Сходство Гиппиус и Рашильд интересно, однако, не столько в том аспекте, какого рода была их встреча, сколько потому, что в их литературных карьерах много общего. Они обе активно действовали в издательском мире, в журналах и издательствах вместе со своими мужьями. Обе выбрали подчеркнуто маскулинную позицию в своем творчестве. Подобно Гиппиус, Рашильд не принимала феминизм и низко оценивала женщин [166] . С этим была связана элитарность Гиппиус и Рашильд, их авторское самопонимание как исключительной женщины. Если карьеры и стратегии конструирования авторства (как социальной категории) Рашильд и Гиппиус напоминают друг друга, то в творчестве достаточно трудно обнаружить соответствия, кроме маскулинной позиции обеих. В тематике художественных произведений Рашильд радикально отличалась от Гиппиус, которая в своем художественном творчестве не стремилась к эпатажу. В России сенсационные книги Рашильд, несмотря на участие автора в кругах «Mercure de France», были восприняты как книги представительницы массовой, «низкой», литературы, чуждой для (восприятия) Гиппиус, представительницы «высокой» культуры [167] .
166
Она, например, является автором памфлета «Pourquoi je ne suis pas f'eministe» («Почему я не являюсь феминисткой»).
167
Рецензия А. Блока на роман Рашильд «Подпочвенные воды» («Lе Dessous») является в этом отношении показательной. Блок, с одной стороны, выделяет положительные черты романа, с другой стороны, воспринимает его как «бульварный роман», который «русские дамы предпочитают читать в подлиннике, следя главным образом за двусмысленными (а иногда откровенными) выражениями, смазанными в переводе». Критик относит Рашильд к группе тех авторов-французов, которых читают «русские дамы, понося русских декадентов» и на которых «не без тайной почтительности указывают» (Блок 1962, т. 5, 559, 560).

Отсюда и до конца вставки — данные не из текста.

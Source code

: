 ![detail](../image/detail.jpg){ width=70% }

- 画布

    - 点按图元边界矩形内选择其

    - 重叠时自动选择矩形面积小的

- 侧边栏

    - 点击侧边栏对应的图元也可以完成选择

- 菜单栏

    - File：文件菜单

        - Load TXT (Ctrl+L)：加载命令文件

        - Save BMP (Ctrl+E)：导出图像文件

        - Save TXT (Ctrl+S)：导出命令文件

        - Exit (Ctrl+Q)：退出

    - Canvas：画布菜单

В литературоведческом и культурологическом восприятии Гиппиус и Рашильд можно также заметить некую схожесть. Это связано с обсуждением значения социальных и литературных стратегий этих двух авторов и исследованием значения одежды / моды для обеих. С мужской позицией Рашильд и Гиппиус в социуме связано использование мужской одежды. Рашильд была известна своей приверженностью к мужской одежде. В связи с обсуждением стиля одежды Гиппиус нельзя не учитывать влияние акварели Л. Бакста 1906 года, на которой Гиппиус изображена в образе пажа. Нередко маскулинность Гиппиус связывается с ее предполагаемой мужской одеждой. Например, высказываются мнения (Borowec 1999, 686; Rippl 1999, 94 и Presto 2002, 143) — без указания на источники, — что Гиппиус носила мужскую одежду. Однако Т. Пахмусс (Пахмусс 2002, 16–18) утверждает — также без доказательства — обратное. Общепринятым можно считать мнение, что гендерное смешение в стиле поведения и в литературной стратегии Гиппиус подчеркивалось пристрастием к экстравагантной одежде. Эти черты дали повод для исследователей рассматривать Гиппиус и Рашильд, используя понятия кросс-дрессинг: мимикрии и перформативности.

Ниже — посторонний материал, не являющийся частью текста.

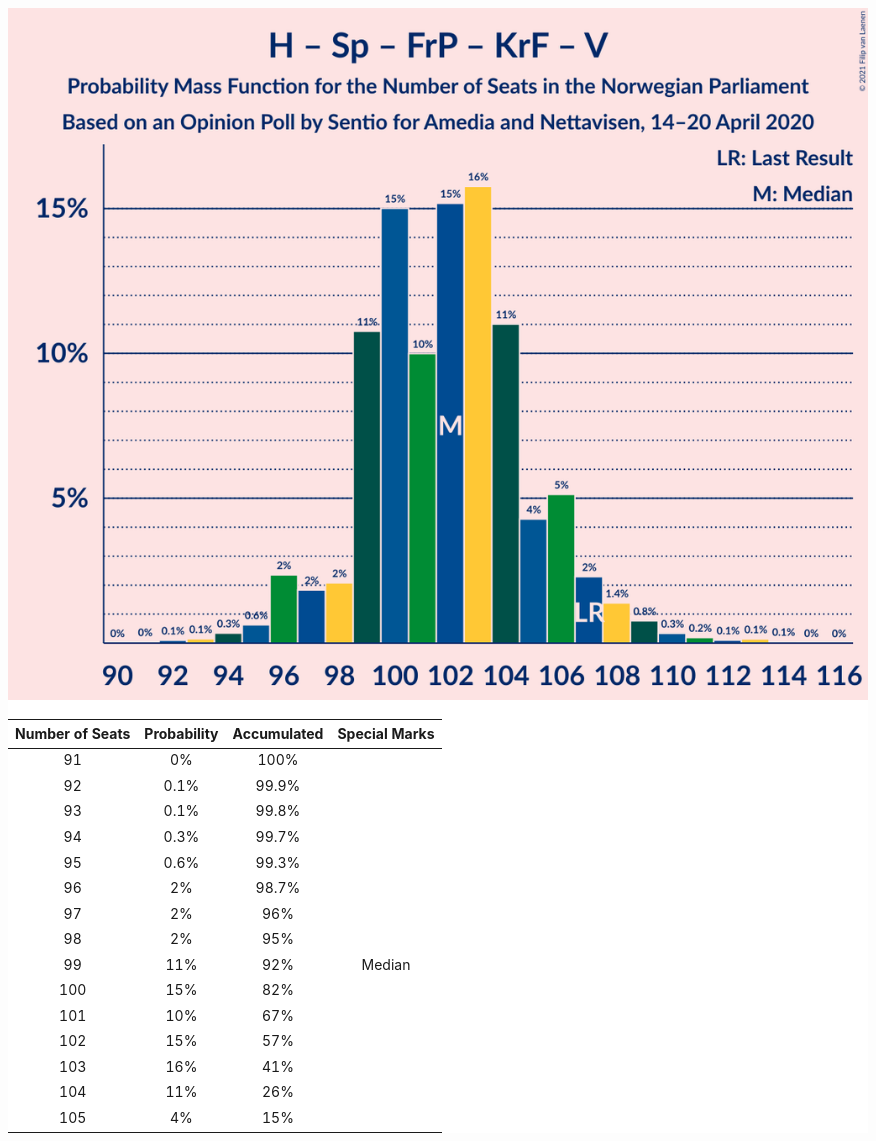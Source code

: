 ![Graph with seats probability mass function not yet produced](2020-04-20-Sentio-coalitions-seats-pmf-h–sp–frp–krf–v.png "Seats Probability Mass Function")

| Number of Seats | Probability | Accumulated | Special Marks |
|:---------------:|:-----------:|:-----------:|:-------------:|
| 91 | 0% | 100% |  |
| 92 | 0.1% | 99.9% |  |
| 93 | 0.1% | 99.8% |  |
| 94 | 0.3% | 99.7% |  |
| 95 | 0.6% | 99.3% |  |
| 96 | 2% | 98.7% |  |
| 97 | 2% | 96% |  |
| 98 | 2% | 95% |  |
| 99 | 11% | 92% | Median |
| 100 | 15% | 82% |  |
| 101 | 10% | 67% |  |
| 102 | 15% | 57% |  |
| 103 | 16% | 41% |  |
| 104 | 11% | 26% |  |
| 105 | 4% | 15% |  |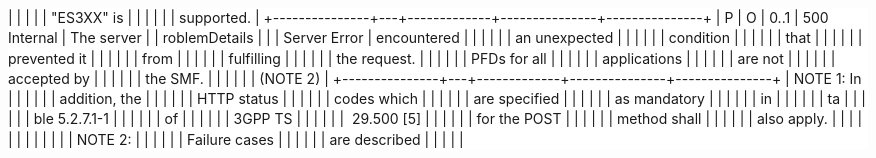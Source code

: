 |               |   |             |               | \"ES3XX\" is  |
|               |   |             |               | supported.    |
+---------------+---+-------------+---------------+---------------+
| P             | O | 0..1        | 500 Internal  | The server    |
| roblemDetails |   |             | Server Error  | encountered   |
|               |   |             |               | an unexpected |
|               |   |             |               | condition     |
|               |   |             |               | that          |
|               |   |             |               | prevented it  |
|               |   |             |               | from          |
|               |   |             |               | fulfilling    |
|               |   |             |               | the request.  |
|               |   |             |               | PFDs for all  |
|               |   |             |               | applications  |
|               |   |             |               | are not       |
|               |   |             |               | accepted by   |
|               |   |             |               | the SMF.      |
|               |   |             |               | (NOTE 2)      |
+---------------+---+-------------+---------------+---------------+
| NOTE 1: In    |   |             |               |               |
| addition, the |   |             |               |               |
| HTTP status   |   |             |               |               |
| codes which   |   |             |               |               |
| are specified |   |             |               |               |
| as mandatory  |   |             |               |               |
| in            |   |             |               |               |
| ta            |   |             |               |               |
| ble 5.2.7.1-1 |   |             |               |               |
| of            |   |             |               |               |
| 3GPP TS       |   |             |               |               |
|  29.500 \[5\] |   |             |               |               |
| for the POST  |   |             |               |               |
| method shall  |   |             |               |               |
| also apply.   |   |             |               |               |
|               |   |             |               |               |
| NOTE 2:       |   |             |               |               |
| Failure cases |   |             |               |               |
| are described |   |             |               |               |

С. Форестер (Forrester 1996, 110–114) применяет идеи С. Гильберт (Gilbert 1986) о трансвестизме сознания для анализа некоторых стихотворений Гиппиус, вскрывая их скрытую субверсивность. Она обсуждает кросс-дрессинг Гиппиус, пользуясь понятием метафорически как характеристикой дня исследования поэтического творчества. Кросс-дрессинг (или «поэтический трансвестизм») оказывается близким к понятию-метафоре мимикрии в том смысле, как оно встречается в работе о творчестве Рашильд, принадлежащей Д. Холмс:
Rachilde’s own ambivalent position as a woman writer — torn between the desire to question gender roles and the desire to belong perfectly mimicking the masculine text…
Данная характеристика амбивалентной позиции Рашильд полностью относится также к Гиппиус. В обоих случаях мимикрия (кросс-дрессинг) направлена на достижение респектабельной социальной и дискурсивной позиции. Мимикрия в творчестве Рашильд рассмотрена также с другой точки зрения. Р. Фельски показывает, что в «La jongleuse» Рашильд (1900) пол представлен как эстетизированный маскарад. По утверждению исследовательницы, сексуальность передана здесь не как сущность, а как перформация. Кроме того, Фельски утверждает, что «La jongleuse» обнаруживает способы зависимости гендера от окружающей культуры (Felski 1995, 193).